Dataset records
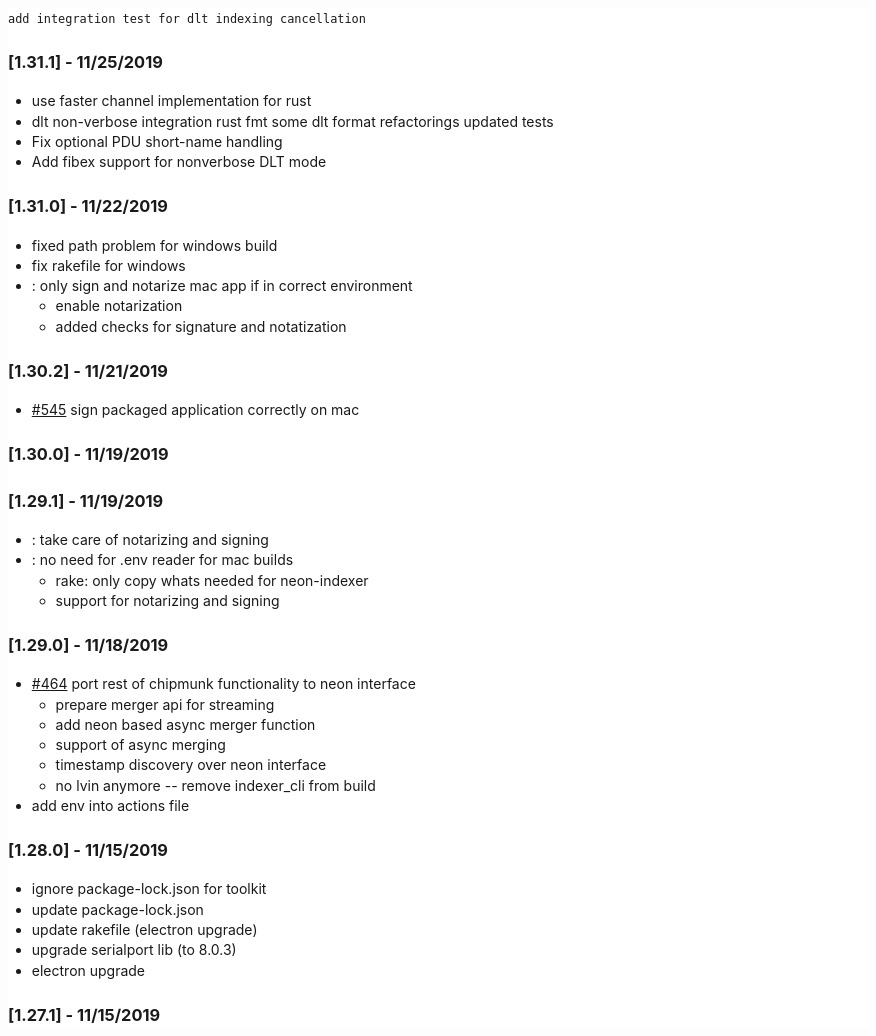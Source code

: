     add integration test for dlt indexing cancellation

### [1.31.1] - 11/25/2019

-   [](fix) use faster channel implementation for rust
-   [](refactor) dlt non-verbose integration
    rust fmt
    some dlt format refactorings
    updated tests
-   Fix optional PDU short-name handling
-   Add fibex support for nonverbose DLT mode

### [1.31.0] - 11/22/2019

-   [](fix) fixed path problem for windows build
-   [](fix) fix rakefile for windows
-   [](fix): only sign and notarize mac app if in correct environment
    -   enable notarization
    -   added checks for signature and notatization

### [1.30.2] - 11/21/2019

-   [#545](fix) sign packaged application correctly on mac

### [1.30.0] - 11/19/2019

### [1.29.1] - 11/19/2019

-   [](chore): take care of notarizing and signing
-   [](fix): no need for .env reader for mac builds
    -   rake: only copy whats needed for neon-indexer
    -   support for notarizing and signing

### [1.29.0] - 11/18/2019

-   [#464](feat) port rest of chipmunk functionality to neon interface
    -   prepare merger api for streaming
    -   add neon based async merger function
    -   support of async merging
    -   timestamp discovery over neon interface
    -   no lvin anymore -- remove indexer_cli from build
-   [](feat) add env into actions file

### [1.28.0] - 11/15/2019

-   [](feat) ignore package-lock.json for toolkit
-   [](feat) update package-lock.json
-   [](feat) update rakefile (electron upgrade)
-   [](feat) upgrade serialport lib (to 8.0.3)
-   [](feat) electron upgrade

### [1.27.1] - 11/15/2019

* **EXERCISE GOAL**
Please filter the data down to the lines containing the word "notarizing".

* **RESPONSE FOR THIS EXERCISE**
-   [](chore): take care of notarizing and signing
    -   support for notarizing and signing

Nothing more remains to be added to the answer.